Apple does not break out the details of its services revenues, but they include sales of digital content and services, as well as its AppleCare technical support function, the Apple Pay digital wallet and various licensing activities.

"We can grow … our developer community in a number of emerging markets," Maestri said. "We see the amount spent per paid account growing as well, so we think that the App Store is going to be a significant driver of growth."

While the App Store may be driving most of the sales growth, Maestri also flagged improvements at the iCloud storage business and expressed optimism about the prospects for its digital music arm.

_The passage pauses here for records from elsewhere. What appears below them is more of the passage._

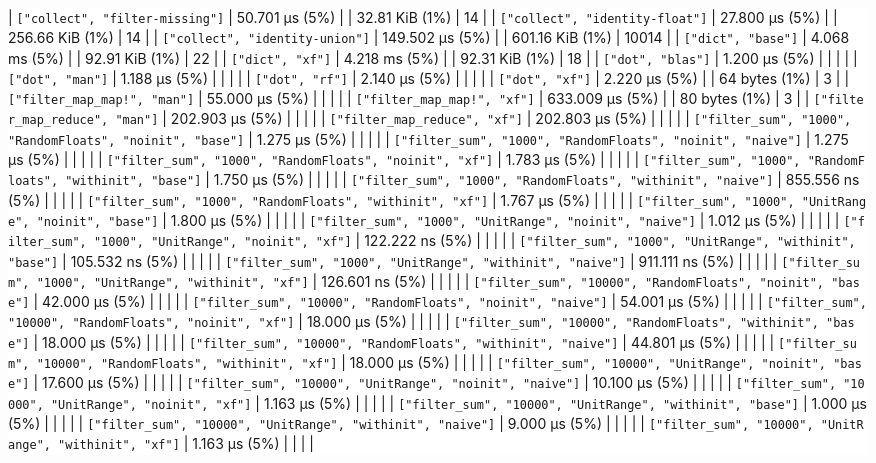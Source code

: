 | `["collect", "filter-missing"]`                                |  50.701 μs (5%) |         |  32.81 KiB (1%) |          14 |
| `["collect", "identity-float"]`                                |  27.800 μs (5%) |         | 256.66 KiB (1%) |          14 |
| `["collect", "identity-union"]`                                | 149.502 μs (5%) |         | 601.16 KiB (1%) |       10014 |
| `["dict", "base"]`                                             |   4.068 ms (5%) |         |  92.91 KiB (1%) |          22 |
| `["dict", "xf"]`                                               |   4.218 ms (5%) |         |  92.31 KiB (1%) |          18 |
| `["dot", "blas"]`                                              |   1.200 μs (5%) |         |                 |             |
| `["dot", "man"]`                                               |   1.188 μs (5%) |         |                 |             |
| `["dot", "rf"]`                                                |   2.140 μs (5%) |         |                 |             |
| `["dot", "xf"]`                                                |   2.220 μs (5%) |         |   64 bytes (1%) |           3 |
| `["filter_map_map!", "man"]`                                   |  55.000 μs (5%) |         |                 |             |
| `["filter_map_map!", "xf"]`                                    | 633.009 μs (5%) |         |   80 bytes (1%) |           3 |
| `["filter_map_reduce", "man"]`                                 | 202.903 μs (5%) |         |                 |             |
| `["filter_map_reduce", "xf"]`                                  | 202.803 μs (5%) |         |                 |             |
| `["filter_sum", "1000", "RandomFloats", "noinit", "base"]`     |   1.275 μs (5%) |         |                 |             |
| `["filter_sum", "1000", "RandomFloats", "noinit", "naive"]`    |   1.275 μs (5%) |         |                 |             |
| `["filter_sum", "1000", "RandomFloats", "noinit", "xf"]`       |   1.783 μs (5%) |         |                 |             |
| `["filter_sum", "1000", "RandomFloats", "withinit", "base"]`   |   1.750 μs (5%) |         |                 |             |
| `["filter_sum", "1000", "RandomFloats", "withinit", "naive"]`  | 855.556 ns (5%) |         |                 |             |
| `["filter_sum", "1000", "RandomFloats", "withinit", "xf"]`     |   1.767 μs (5%) |         |                 |             |
| `["filter_sum", "1000", "UnitRange", "noinit", "base"]`        |   1.800 μs (5%) |         |                 |             |
| `["filter_sum", "1000", "UnitRange", "noinit", "naive"]`       |   1.012 μs (5%) |         |                 |             |
| `["filter_sum", "1000", "UnitRange", "noinit", "xf"]`          | 122.222 ns (5%) |         |                 |             |
| `["filter_sum", "1000", "UnitRange", "withinit", "base"]`      | 105.532 ns (5%) |         |                 |             |
| `["filter_sum", "1000", "UnitRange", "withinit", "naive"]`     | 911.111 ns (5%) |         |                 |             |
| `["filter_sum", "1000", "UnitRange", "withinit", "xf"]`        | 126.601 ns (5%) |         |                 |             |
| `["filter_sum", "10000", "RandomFloats", "noinit", "base"]`    |  42.000 μs (5%) |         |                 |             |
| `["filter_sum", "10000", "RandomFloats", "noinit", "naive"]`   |  54.001 μs (5%) |         |                 |             |
| `["filter_sum", "10000", "RandomFloats", "noinit", "xf"]`      |  18.000 μs (5%) |         |                 |             |
| `["filter_sum", "10000", "RandomFloats", "withinit", "base"]`  |  18.000 μs (5%) |         |                 |             |
| `["filter_sum", "10000", "RandomFloats", "withinit", "naive"]` |  44.801 μs (5%) |         |                 |             |
| `["filter_sum", "10000", "RandomFloats", "withinit", "xf"]`    |  18.000 μs (5%) |         |                 |             |
| `["filter_sum", "10000", "UnitRange", "noinit", "base"]`       |  17.600 μs (5%) |         |                 |             |
| `["filter_sum", "10000", "UnitRange", "noinit", "naive"]`      |  10.100 μs (5%) |         |                 |             |
| `["filter_sum", "10000", "UnitRange", "noinit", "xf"]`         |   1.163 μs (5%) |         |                 |             |
| `["filter_sum", "10000", "UnitRange", "withinit", "base"]`     |   1.000 μs (5%) |         |                 |             |
| `["filter_sum", "10000", "UnitRange", "withinit", "naive"]`    |   9.000 μs (5%) |         |                 |             |
| `["filter_sum", "10000", "UnitRange", "withinit", "xf"]`       |   1.163 μs (5%) |         |                 |             |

Apple CEO Tim Cook also tried to address concern that new iPhone releases are becoming less dramatic, featuring fewer radical new features that customers really value.

"I think the smartphone is still in the early innings of the game. I think there's lots more to do," he said. "When I look at all of these things, usage going up, app developers still innovating, we've got some exciting things in the pipeline, I feel really, really good about it."

— Iain Morris, Circle me on Google+ Follow me on TwitterVisit my LinkedIn profile, News Editor, Light Reading

kq4ym 2/12/2017 | 12:16:37 PM
Re: iPhone company Apple will have to keep reinventing itself probably over the next decade to make sure that current 70% in phone revenues doesn't trip them up if the demand changes for those products. Whether services is the right move, who knows, but they'll find out in the next few years whether that may take up any slack resulting from the phone revenues if they happen.
DanJones 2/1/2017 | 5:54:31 PM
Re: iPhone company Well if they can reinvent the user interface again, then sure smartphones will rise again. I can't see exactly how yet, but I'm just a lowly tech hack. 
Mitch Wagner 2/1/2017 | 1:12:56 PM
iPhone company Common wisdom is that smartphones are a mature market. Tim Cook disagrees. I'm with Cook on this one. I don't know what the smartphone of 2022 will look like, but it'll be very different from today.

It makes sense that iPhone sales would have slowed this year. The iPhone 7 looks the samea as its predecessors, and has no marquee new features. On the other hand, it has better battery and a better camera, and more storage -- three areas that are very important to customers. 

Rumor has it that the 10th anniversary iPhone 8, due late this year, will be a big advance over the 7. So there's that. 

The iPad is the real trouble spot. The line needs to be either reinvented from the ground up, or abandoned.